Number 3. – Ill Communication –
The New York scene offered so much hip hop masterpieces that they are all remembered as both influential and all time greats. Even though Ill Communication is not a better album than Check Your Head, but hot damn is it ever as good as any other album in their discography. Back in hitmaking shape for the first time since ‘Licensed To Ill’ Horovitz, Yauch and Diamond carve out some of their fiercest cuts here, shouting themselves hoarse on ‘Sabotage’, making ‘Paul’s Boutique’-a-like sample smorgasbords on ‘Root Down’ and even getting a bit lithe on the dancefloor with Q-Tip on ‘Get It Together’. It slips a bit when Yauch gets a little too Buddhist on ‘Shambala’ and ‘Bodhisattva Vow’ but the larks of ‘Heart Attack Man’ and belting opener ‘Sure Shot’ keep this right near the top of the Beastie pile. Where other hip-hop artists couldn’t offer such diversity in live musicianship, the Beastie Boys led the way in adding this instrumental flare to their sound. They left their stamp as innovators, crossing the boundaries of multiple genres. Give me any all time greatest rapper and they can’t possibly be half as talented as Beastie Boys because they’re more than a rap-group; they’re an all-around band.

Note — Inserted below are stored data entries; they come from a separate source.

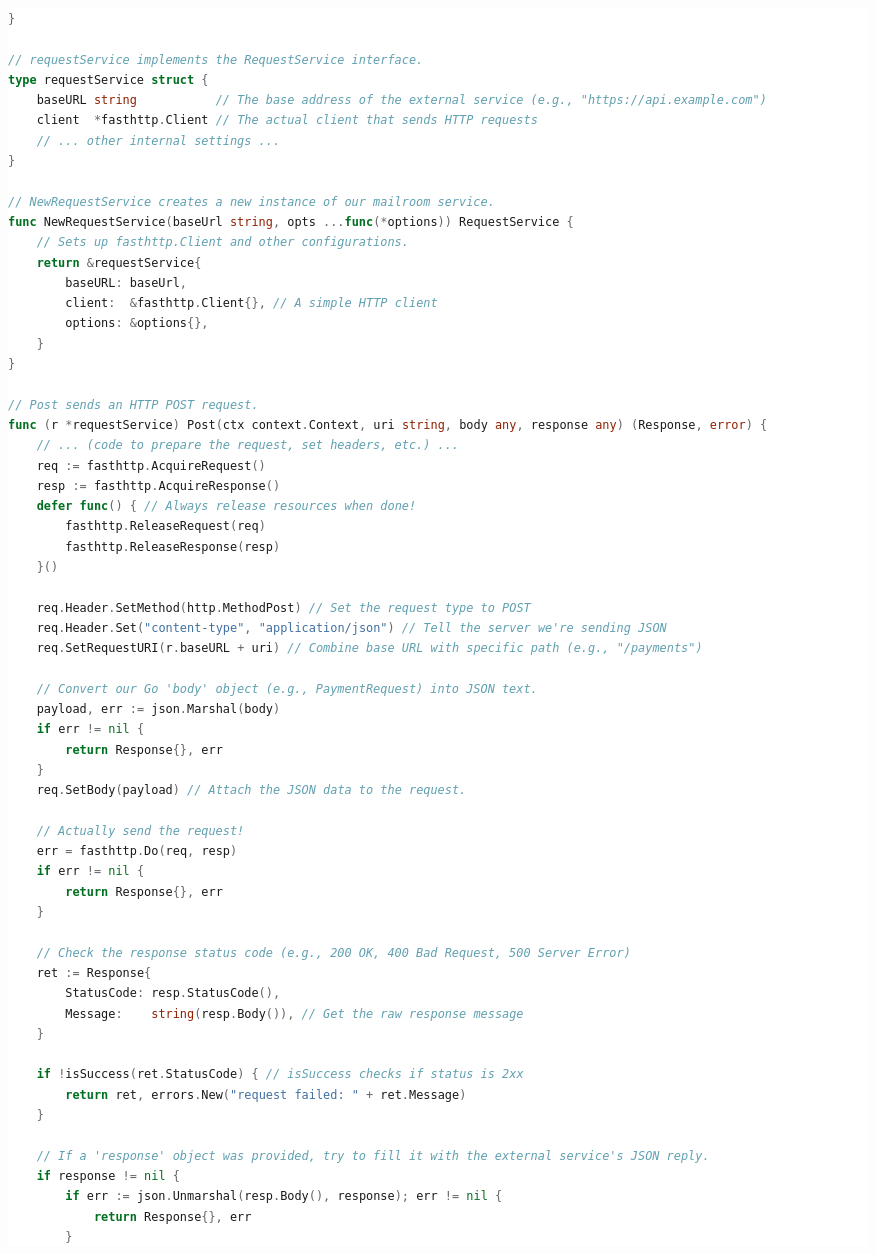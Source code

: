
 ```go
}

// requestService implements the RequestService interface.
type requestService struct {
	baseURL string           // The base address of the external service (e.g., "https://api.example.com")
	client  *fasthttp.Client // The actual client that sends HTTP requests
	// ... other internal settings ...
}

// NewRequestService creates a new instance of our mailroom service.
func NewRequestService(baseUrl string, opts ...func(*options)) RequestService {
	// Sets up fasthttp.Client and other configurations.
	return &requestService{
		baseURL: baseUrl,
		client:  &fasthttp.Client{}, // A simple HTTP client
		options: &options{},
	}
}

// Post sends an HTTP POST request.
func (r *requestService) Post(ctx context.Context, uri string, body any, response any) (Response, error) {
	// ... (code to prepare the request, set headers, etc.) ...
	req := fasthttp.AcquireRequest()
	resp := fasthttp.AcquireResponse()
	defer func() { // Always release resources when done!
		fasthttp.ReleaseRequest(req)
		fasthttp.ReleaseResponse(resp)
	}()

	req.Header.SetMethod(http.MethodPost) // Set the request type to POST
	req.Header.Set("content-type", "application/json") // Tell the server we're sending JSON
	req.SetRequestURI(r.baseURL + uri) // Combine base URL with specific path (e.g., "/payments")
	
	// Convert our Go 'body' object (e.g., PaymentRequest) into JSON text.
	payload, err := json.Marshal(body)
	if err != nil {
		return Response{}, err
	}
	req.SetBody(payload) // Attach the JSON data to the request.

	// Actually send the request!
	err = fasthttp.Do(req, resp)
	if err != nil {
		return Response{}, err
	}
	
	// Check the response status code (e.g., 200 OK, 400 Bad Request, 500 Server Error)
	ret := Response{
		StatusCode: resp.StatusCode(),
		Message:    string(resp.Body()), // Get the raw response message
	}

	if !isSuccess(ret.StatusCode) { // isSuccess checks if status is 2xx
		return ret, errors.New("request failed: " + ret.Message)
	}

	// If a 'response' object was provided, try to fill it with the external service's JSON reply.
	if response != nil {
		if err := json.Unmarshal(resp.Body(), response); err != nil {
			return Response{}, err
		}
```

Number 2. – Dummy – Portishead
A genre-defining album as well as a collection of great songs – every single one of them a gem. And the revelation of one of the greatest singers of the last 20 years… ‘Dummy’ is outstanding in many ways, the kind of album that leaves an indelible mark on the listener and is bound to be influential on many different levels. From a stylistic point of view, on Portishead’s debut the musical elements absorbed from hip hop play a fundamental role, a feature their later albums would try to avoid for the most part. The use of samples from old records as central thematic material, the slow syncopated breakbeats and scratching are techniques that the band uses proficiently across the album, but it’s the remarkable songwriting and Beth Gibbons’ wonderfully expressive voice that ensure that this becomes an unforgettable experience. Another crucial aspect of the music is its rather ambivalent emotional nature. Though there’s an undeniable melancholy underlying most songs, they rarely come across as openly depressive – there’s a sensuality here, even a hint of playfulness, that prevent low spirits from taking over. The secret lies in the stimulating arrangements shaped by the band and even more in the vocalist’s performance: here Gibbons is as much a torch singer as she is a seductress, and ultimately it’s more likely that she will lift you up than submerge you in a wave of sorrow and despondency. This album’s seismic blast rippled across the globe from a Bristol epicenter, influencing a legion of leaders and followers to spin their own dark webs; that it’s one of the few trip-hop statements that still shatters preconceptions today merely proves how forward thinking it really was.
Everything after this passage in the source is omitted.